[INFORMATION PROVIDED Boundary: Start]

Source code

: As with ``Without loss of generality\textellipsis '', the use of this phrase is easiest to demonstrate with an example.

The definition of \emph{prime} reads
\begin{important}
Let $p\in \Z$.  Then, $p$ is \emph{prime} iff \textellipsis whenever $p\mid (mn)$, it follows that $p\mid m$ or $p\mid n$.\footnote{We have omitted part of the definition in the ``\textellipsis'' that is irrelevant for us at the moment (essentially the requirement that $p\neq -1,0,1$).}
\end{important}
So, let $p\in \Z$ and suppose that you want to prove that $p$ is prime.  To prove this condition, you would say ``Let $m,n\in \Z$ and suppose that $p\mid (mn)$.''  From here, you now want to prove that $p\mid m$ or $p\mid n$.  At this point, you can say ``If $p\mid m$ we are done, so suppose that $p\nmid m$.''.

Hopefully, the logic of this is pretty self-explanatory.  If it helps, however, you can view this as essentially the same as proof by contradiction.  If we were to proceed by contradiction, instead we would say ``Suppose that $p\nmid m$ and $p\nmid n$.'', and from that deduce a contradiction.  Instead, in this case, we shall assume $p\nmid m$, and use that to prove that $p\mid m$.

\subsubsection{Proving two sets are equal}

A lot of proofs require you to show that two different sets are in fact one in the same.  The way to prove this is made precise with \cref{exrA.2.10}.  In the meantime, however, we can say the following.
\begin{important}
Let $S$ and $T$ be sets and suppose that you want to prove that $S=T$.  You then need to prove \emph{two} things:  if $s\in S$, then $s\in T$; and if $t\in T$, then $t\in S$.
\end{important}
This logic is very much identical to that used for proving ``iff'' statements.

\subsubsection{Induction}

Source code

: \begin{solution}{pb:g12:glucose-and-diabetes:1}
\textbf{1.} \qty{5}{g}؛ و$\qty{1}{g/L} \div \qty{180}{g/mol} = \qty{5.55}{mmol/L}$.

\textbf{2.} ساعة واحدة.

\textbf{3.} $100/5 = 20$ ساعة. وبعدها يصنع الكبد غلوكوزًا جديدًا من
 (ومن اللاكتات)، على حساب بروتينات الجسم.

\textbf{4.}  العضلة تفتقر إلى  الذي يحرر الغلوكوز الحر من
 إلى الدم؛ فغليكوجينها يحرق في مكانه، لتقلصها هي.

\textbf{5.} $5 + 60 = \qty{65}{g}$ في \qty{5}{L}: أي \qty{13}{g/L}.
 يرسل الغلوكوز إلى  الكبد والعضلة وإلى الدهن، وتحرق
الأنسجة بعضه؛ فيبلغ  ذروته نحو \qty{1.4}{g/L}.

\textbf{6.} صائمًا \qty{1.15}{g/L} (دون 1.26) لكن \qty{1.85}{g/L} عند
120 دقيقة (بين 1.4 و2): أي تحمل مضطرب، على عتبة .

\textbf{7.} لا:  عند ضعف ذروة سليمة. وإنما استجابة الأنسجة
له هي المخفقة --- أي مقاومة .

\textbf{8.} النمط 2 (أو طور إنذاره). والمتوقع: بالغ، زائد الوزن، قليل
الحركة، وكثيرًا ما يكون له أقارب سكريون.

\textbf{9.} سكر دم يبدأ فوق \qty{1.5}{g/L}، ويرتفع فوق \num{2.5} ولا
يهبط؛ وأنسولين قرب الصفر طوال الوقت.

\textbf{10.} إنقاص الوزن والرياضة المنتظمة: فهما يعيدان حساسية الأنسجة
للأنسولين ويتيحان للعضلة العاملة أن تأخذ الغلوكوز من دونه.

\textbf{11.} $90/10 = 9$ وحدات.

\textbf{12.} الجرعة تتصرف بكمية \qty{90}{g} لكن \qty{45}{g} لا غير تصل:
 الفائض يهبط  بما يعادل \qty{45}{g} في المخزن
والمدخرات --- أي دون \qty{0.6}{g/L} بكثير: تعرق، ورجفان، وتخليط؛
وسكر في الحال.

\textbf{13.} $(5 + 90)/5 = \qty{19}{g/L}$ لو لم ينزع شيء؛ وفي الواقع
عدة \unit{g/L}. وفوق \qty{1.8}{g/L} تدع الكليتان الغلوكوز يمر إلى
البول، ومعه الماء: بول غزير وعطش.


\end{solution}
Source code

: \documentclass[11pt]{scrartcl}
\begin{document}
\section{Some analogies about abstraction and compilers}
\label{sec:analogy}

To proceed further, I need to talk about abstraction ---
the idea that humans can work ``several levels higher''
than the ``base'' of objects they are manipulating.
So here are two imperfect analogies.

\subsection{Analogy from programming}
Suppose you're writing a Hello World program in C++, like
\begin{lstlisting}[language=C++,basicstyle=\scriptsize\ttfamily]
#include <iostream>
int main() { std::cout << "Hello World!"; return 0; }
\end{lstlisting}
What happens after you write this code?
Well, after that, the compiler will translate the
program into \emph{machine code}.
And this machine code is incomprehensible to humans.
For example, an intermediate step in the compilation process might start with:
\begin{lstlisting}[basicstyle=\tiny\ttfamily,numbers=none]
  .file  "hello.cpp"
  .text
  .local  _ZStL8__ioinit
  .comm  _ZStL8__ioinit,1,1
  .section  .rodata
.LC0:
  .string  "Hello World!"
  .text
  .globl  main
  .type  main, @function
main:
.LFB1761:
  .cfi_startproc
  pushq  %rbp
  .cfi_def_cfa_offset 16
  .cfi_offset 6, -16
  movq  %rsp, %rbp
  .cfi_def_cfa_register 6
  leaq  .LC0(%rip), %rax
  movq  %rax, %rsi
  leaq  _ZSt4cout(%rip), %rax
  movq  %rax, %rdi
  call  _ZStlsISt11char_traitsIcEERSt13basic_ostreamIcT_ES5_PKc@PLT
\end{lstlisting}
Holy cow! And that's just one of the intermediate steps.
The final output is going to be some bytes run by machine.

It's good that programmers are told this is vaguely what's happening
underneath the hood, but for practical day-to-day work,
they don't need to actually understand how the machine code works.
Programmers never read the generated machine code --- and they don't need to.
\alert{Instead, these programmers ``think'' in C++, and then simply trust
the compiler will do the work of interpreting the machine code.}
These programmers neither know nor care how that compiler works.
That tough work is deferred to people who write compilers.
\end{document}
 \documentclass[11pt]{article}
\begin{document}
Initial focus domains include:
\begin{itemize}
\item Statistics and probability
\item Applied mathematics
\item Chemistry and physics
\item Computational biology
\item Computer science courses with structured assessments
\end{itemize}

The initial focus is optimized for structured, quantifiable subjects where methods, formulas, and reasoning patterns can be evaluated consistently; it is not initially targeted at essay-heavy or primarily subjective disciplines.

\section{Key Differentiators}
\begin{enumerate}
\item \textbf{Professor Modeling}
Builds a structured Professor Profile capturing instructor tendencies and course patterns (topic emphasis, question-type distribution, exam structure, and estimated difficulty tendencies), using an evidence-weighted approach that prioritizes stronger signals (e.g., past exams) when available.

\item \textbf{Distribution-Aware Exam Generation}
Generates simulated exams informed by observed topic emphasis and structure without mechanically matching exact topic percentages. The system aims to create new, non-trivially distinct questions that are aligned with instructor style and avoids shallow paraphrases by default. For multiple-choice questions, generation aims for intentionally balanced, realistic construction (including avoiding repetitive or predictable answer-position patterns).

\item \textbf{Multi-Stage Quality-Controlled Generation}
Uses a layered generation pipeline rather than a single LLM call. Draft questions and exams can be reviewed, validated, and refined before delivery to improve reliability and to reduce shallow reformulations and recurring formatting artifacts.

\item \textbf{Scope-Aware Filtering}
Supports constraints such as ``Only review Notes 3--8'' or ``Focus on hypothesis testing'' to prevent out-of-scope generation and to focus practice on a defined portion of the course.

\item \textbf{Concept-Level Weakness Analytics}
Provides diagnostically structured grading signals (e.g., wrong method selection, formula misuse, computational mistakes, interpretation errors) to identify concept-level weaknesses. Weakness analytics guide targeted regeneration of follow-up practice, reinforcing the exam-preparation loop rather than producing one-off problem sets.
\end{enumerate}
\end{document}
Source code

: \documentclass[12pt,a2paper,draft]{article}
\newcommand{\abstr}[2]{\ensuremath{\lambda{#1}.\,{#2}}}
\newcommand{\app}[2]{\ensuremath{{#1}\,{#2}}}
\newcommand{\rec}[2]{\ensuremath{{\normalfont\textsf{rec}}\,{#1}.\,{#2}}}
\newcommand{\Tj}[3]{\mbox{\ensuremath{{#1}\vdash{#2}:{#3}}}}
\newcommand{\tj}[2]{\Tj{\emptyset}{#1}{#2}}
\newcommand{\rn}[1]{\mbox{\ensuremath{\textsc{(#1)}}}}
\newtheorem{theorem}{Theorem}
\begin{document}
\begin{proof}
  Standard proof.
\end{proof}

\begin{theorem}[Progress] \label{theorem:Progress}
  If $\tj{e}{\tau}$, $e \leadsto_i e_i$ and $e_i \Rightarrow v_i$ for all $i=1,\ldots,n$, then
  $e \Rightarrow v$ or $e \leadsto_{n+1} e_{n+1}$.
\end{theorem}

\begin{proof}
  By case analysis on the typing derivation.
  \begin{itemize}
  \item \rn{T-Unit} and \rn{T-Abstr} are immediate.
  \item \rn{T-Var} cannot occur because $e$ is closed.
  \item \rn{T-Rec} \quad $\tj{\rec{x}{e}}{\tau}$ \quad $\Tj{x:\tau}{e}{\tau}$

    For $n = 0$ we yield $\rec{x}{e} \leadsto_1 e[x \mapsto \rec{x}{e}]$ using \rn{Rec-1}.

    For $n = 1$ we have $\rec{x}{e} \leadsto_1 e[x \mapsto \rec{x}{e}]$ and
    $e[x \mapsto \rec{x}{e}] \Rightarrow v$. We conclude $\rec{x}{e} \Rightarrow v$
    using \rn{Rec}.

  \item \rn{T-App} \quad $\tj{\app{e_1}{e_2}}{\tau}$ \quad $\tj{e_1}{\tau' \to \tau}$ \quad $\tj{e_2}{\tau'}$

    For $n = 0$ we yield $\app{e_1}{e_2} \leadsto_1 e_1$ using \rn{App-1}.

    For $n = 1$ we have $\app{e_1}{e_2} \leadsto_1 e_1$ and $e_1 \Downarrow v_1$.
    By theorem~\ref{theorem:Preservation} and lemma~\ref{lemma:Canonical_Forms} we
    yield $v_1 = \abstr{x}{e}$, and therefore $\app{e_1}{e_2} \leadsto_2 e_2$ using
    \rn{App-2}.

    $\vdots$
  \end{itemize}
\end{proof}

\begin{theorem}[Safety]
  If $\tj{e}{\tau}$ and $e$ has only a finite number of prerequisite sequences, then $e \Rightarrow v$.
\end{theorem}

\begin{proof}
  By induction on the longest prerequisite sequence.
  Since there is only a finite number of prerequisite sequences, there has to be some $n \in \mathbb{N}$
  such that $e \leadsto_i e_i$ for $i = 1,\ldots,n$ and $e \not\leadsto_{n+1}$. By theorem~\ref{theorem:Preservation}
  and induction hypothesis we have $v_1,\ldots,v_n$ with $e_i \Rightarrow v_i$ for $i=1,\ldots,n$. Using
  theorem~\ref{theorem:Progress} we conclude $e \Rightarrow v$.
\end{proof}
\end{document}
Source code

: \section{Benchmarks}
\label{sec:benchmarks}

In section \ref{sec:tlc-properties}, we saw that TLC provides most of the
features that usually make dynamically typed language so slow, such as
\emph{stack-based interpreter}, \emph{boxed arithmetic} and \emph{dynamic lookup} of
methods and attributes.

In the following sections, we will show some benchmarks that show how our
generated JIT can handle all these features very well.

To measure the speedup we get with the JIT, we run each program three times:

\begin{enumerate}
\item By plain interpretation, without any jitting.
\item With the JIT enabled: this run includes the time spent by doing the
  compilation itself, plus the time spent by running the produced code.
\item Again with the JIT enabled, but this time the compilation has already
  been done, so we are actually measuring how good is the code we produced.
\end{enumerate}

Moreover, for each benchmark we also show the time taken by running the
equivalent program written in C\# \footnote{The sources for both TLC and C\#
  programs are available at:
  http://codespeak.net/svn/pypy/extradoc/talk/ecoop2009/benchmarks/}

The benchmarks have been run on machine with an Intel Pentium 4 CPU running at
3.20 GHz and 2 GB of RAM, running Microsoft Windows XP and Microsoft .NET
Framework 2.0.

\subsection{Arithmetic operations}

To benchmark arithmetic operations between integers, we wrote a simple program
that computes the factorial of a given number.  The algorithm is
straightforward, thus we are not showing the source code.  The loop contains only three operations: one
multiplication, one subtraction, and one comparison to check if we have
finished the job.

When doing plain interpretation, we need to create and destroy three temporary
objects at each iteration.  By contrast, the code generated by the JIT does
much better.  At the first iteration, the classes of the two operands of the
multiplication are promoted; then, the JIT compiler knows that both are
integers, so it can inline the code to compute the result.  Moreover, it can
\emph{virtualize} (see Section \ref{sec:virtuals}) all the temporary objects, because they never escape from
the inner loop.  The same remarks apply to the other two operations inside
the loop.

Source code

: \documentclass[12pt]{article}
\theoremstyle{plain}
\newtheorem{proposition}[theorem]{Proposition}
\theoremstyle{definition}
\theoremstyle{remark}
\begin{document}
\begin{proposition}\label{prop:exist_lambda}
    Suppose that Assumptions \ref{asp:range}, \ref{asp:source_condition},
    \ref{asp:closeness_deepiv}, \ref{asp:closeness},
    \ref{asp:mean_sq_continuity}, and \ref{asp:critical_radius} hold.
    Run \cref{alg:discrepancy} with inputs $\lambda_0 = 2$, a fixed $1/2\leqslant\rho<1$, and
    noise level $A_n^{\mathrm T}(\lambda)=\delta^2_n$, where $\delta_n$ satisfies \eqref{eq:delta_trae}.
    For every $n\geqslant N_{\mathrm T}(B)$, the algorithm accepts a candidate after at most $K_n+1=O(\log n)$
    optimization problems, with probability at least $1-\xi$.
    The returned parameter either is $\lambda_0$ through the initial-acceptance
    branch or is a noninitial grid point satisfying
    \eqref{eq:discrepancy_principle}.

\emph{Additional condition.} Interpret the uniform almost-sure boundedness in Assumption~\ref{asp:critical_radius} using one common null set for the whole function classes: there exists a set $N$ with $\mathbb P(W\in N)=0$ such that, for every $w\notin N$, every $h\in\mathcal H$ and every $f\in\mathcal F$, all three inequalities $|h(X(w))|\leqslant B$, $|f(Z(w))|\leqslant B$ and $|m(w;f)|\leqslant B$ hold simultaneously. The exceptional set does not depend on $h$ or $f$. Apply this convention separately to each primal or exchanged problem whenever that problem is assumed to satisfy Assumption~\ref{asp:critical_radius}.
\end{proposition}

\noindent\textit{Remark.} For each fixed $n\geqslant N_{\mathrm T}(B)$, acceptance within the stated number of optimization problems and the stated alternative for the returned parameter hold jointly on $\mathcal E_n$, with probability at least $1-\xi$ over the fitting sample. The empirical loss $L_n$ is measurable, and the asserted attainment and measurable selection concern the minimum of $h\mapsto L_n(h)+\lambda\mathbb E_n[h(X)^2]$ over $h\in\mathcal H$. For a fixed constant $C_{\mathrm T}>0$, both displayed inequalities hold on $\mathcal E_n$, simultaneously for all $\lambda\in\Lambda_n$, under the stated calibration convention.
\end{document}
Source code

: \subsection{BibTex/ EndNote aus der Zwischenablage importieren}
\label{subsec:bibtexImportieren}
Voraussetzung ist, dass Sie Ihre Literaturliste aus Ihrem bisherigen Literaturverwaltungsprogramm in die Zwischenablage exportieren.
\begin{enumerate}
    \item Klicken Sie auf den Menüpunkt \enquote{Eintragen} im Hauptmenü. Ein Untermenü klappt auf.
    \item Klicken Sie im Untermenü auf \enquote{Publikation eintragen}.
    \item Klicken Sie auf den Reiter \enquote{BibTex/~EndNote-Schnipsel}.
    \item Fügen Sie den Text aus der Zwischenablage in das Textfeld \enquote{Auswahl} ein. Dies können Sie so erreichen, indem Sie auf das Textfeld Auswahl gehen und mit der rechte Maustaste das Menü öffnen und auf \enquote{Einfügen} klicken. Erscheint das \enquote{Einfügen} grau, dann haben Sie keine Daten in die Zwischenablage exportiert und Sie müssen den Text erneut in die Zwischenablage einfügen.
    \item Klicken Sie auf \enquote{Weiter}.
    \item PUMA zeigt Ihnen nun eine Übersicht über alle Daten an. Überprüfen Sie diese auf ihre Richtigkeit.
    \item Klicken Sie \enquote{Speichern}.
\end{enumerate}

[INFORMATION PROVIDED Boundary: End]

- PROBLEM TO SOLVE
Counting only lines that hold the string "much", give the number of such lines in the records. Write nothing else.

- WRITTEN SOLUTION
2